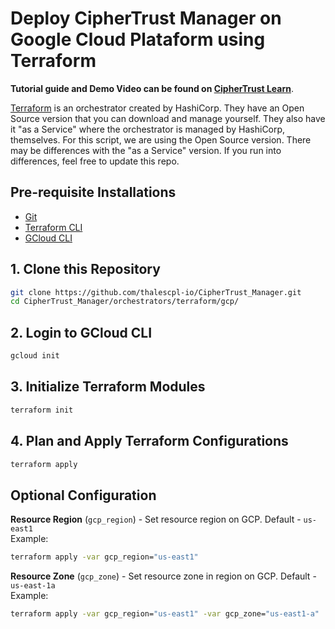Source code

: # Deploy CipherTrust Manager on Google Cloud Plataform using Terraform
**Tutorial guide and Demo Video can be found on [CipherTrust Learn](https://thalesgroup.github.io/ciphertrust/docs/deploy/gcp)**.

[Terraform](https://terraform.io/) is an orchestrator created by HashiCorp. They have an Open Source version that you can download and manage yourself. They also have it "as a Service" where the orchestrator is managed by HashiCorp, themselves. For this script, we are using the Open Source version. There may be differences with the "as a Service" version. If you run into differences, feel free to update this repo.

## Pre-requisite Installations
* [Git](https://gitscm.org)
* [Terraform CLI](https://terraform.io/downloads)
* [GCloud CLI](https://cloud.google.com/sdk/docs/install-sdk#installing_the_latest_version)

## 1. Clone this Repository
```bash
git clone https://github.com/thalescpl-io/CipherTrust_Manager.git
cd CipherTrust_Manager/orchestrators/terraform/gcp/
```

## 2. Login to GCloud CLI
```bash
gcloud init
```

## 3. Initialize Terraform Modules
```bash
terraform init
```

## 4. Plan and Apply Terraform Configurations
```bash
terraform apply
```

## Optional Configuration
**Resource Region** (`gcp_region`) - Set resource region on GCP. Default - `us-east1`\
Example:
```bash
terraform apply -var gcp_region="us-east1"
```

**Resource Zone** (`gcp_zone`) - Set resource zone in region on GCP. Default - `us-east-1a`\
Example:
```bash
terraform apply -var gcp_region="us-east1" -var gcp_zone="us-east1-a"
```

» What needs to be done
Only the lines from the first line of the entries through the line containing "## Optional Configuration" should be output, exactly as they are, without pictures.

» Solution below
Source code

: # Deploy CipherTrust Manager on Google Cloud Plataform using Terraform
**Tutorial guide and Demo Video can be found on [CipherTrust Learn](https://thalesgroup.github.io/ciphertrust/docs/deploy/gcp)**.

[Terraform](https://terraform.io/) is an orchestrator created by HashiCorp. They have an Open Source version that you can download and manage yourself. They also have it "as a Service" where the orchestrator is managed by HashiCorp, themselves. For this script, we are using the Open Source version. There may be differences with the "as a Service" version. If you run into differences, feel free to update this repo.

## Pre-requisite Installations
* [Git](https://gitscm.org)
* [Terraform CLI](https://terraform.io/downloads)
* [GCloud CLI](https://cloud.google.com/sdk/docs/install-sdk#installing_the_latest_version)

## 1. Clone this Repository
```bash
git clone https://github.com/thalescpl-io/CipherTrust_Manager.git
cd CipherTrust_Manager/orchestrators/terraform/gcp/
```

## 2. Login to GCloud CLI
```bash
gcloud init
```

## 3. Initialize Terraform Modules
```bash
terraform init
```

## 4. Plan and Apply Terraform Configurations
```bash
terraform apply
```

## Optional Configuration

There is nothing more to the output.